For this reason, it is important to have an array of instruments available to control the movement of capital, prevent crises and ensure that capital inflows are directed towards the best uses within the economy. There is already a large set of controls which have been used quite recently (and continue to be used in some countries) which provide good examples. It is not only the more well-known example of China, or India’s own past, which provides such instances. Capital controls of varying sorts have been used to effect in recent times by countries ranging from Chile and Colombia to Taiwan province of China and Singapore. Some possibilities are briefly mentioned here.
To begin with, of course, there are the more obvious direct controls which regulate the actual volume of inflow or outflow in quantitative terms. These can relate to Foreign Direct Investment and to external borrowing by residents as well as to portfolio capital flows. In addition, these can be directed within the economy towards particular sectors or recipients through positive or negative lists.

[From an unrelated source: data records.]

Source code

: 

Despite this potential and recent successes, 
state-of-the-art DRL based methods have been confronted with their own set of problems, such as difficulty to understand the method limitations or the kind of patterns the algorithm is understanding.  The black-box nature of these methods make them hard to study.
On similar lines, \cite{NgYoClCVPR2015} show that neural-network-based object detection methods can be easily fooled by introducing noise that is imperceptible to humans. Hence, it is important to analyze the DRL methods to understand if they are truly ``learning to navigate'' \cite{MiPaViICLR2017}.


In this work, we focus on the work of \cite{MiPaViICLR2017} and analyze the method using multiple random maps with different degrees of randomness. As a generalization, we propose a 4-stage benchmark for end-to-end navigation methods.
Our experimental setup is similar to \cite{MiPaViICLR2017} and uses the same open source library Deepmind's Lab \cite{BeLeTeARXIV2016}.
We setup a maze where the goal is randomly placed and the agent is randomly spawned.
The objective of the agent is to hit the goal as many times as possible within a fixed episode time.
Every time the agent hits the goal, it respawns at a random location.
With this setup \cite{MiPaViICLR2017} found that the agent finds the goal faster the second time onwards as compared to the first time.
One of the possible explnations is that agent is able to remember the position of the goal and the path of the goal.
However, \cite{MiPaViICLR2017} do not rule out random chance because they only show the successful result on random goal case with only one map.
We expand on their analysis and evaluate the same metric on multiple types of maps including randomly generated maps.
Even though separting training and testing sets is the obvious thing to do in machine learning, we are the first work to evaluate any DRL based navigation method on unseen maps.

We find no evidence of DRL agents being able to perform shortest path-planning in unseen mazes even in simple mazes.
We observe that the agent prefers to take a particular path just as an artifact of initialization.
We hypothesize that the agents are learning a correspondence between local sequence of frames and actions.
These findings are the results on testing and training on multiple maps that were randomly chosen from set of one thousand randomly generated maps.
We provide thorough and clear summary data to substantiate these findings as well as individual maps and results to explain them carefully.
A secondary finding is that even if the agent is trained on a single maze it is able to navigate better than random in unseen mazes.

But there are also more indirect or market-based methods which have been increasingly used to regulate capital movements. Several countries have specified a minimum residence requirement (of 1-3 years) on portfolio capital inflows and also on FDI. Chile and Colombia had provided for a non-interest bearing reserve requirement (of between 33 per cent and as much as 48 per cent of the total inflow) to be held for one year with the central bank, to ensure that the inflows were not of a speculative nature.

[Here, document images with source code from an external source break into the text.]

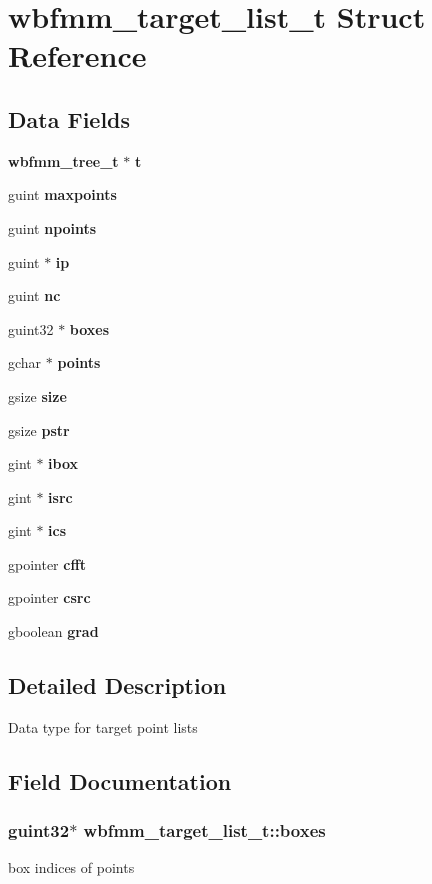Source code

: \section{wbfmm\+\_\+target\+\_\+list\+\_\+t Struct Reference}
\label{structwbfmm__target__list__t}
\subsection*{Data Fields}
\begin{DoxyCompactItemize}
\item 
{\bf wbfmm\+\_\+tree\+\_\+t} $\ast$ {\bf t}
\item 
guint {\bf maxpoints}
\item 
guint {\bf npoints}
\item 
guint $\ast$ {\bf ip}
\item 
guint {\bf nc}
\item 
guint32 $\ast$ {\bf boxes}
\item 
gchar $\ast$ {\bf points}
\item 
gsize {\bf size}
\item 
gsize {\bf pstr}
\item 
gint $\ast$ {\bf ibox}
\item 
gint $\ast$ {\bf isrc}
\item 
gint $\ast$ {\bf ics}
\item 
gpointer {\bf cfft}
\item 
gpointer {\bf csrc}
\item 
gboolean {\bf grad}
\end{DoxyCompactItemize}


\subsection{Detailed Description}
Data type for target point lists 

\subsection{Field Documentation}
\subsubsection[{boxes}]{\setlength{\rightskip}{0pt plus 5cm}guint32$\ast$ wbfmm\+\_\+target\+\_\+list\+\_\+t\+::boxes}\label{structwbfmm__target__list__t_ad41d1c1279c7d7f1eadd3beb086be028}
box indices of points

For portfolio capital, other specific measures are possible. In some countries foreigners are prevented from purchasing domestic debt instruments and corporate equity. The extent of FPI penetration in the domestic stock market can be regulated, with a limit on the proportion of stocks held by such foreign investors. There can be exit levies which are inversely proportional to the length of the stay, such that capital which leaves the country sooner has to pay a higher tax. In any case, differential rates of taxation provide an important means of regulating capital flows.
In the case of external commercial borrowing, some countries have imposed a tax on foreign loans. Others have provided fiscal incentives for domestic borrowing and investment. Domestic banking regulations can also play an important role in ensuring that private external debt does not reach undesirable proportions and to direct resources towards particular sectors.
The financial press tends to portray such controls as rigid and acting as disincentives to investment. But the reality is very different – experience shows that these controls can be and have been used flexibly and changed in response to changing circumstances. Furthermore, they have typically not acted as disincentive to continued capital inflows of the desired variety; instead, they have ensured that such inflows actually contribute to increasing investment in socially effective ways. It is worth noting that China, which still retains the largest number and most comprehensive of controls over all forms of capital flow among all countries, has also been the largest recipient of capital inflows in the developing world.
So the new government must recognise that capital controls have to form a basic part of the overall economic strategy. Such controls must be over both inflows and outflows, and be flexible and responsive to change. But without them, it is difficult to see how other aspects of the planned economic programme can be implemented effectively.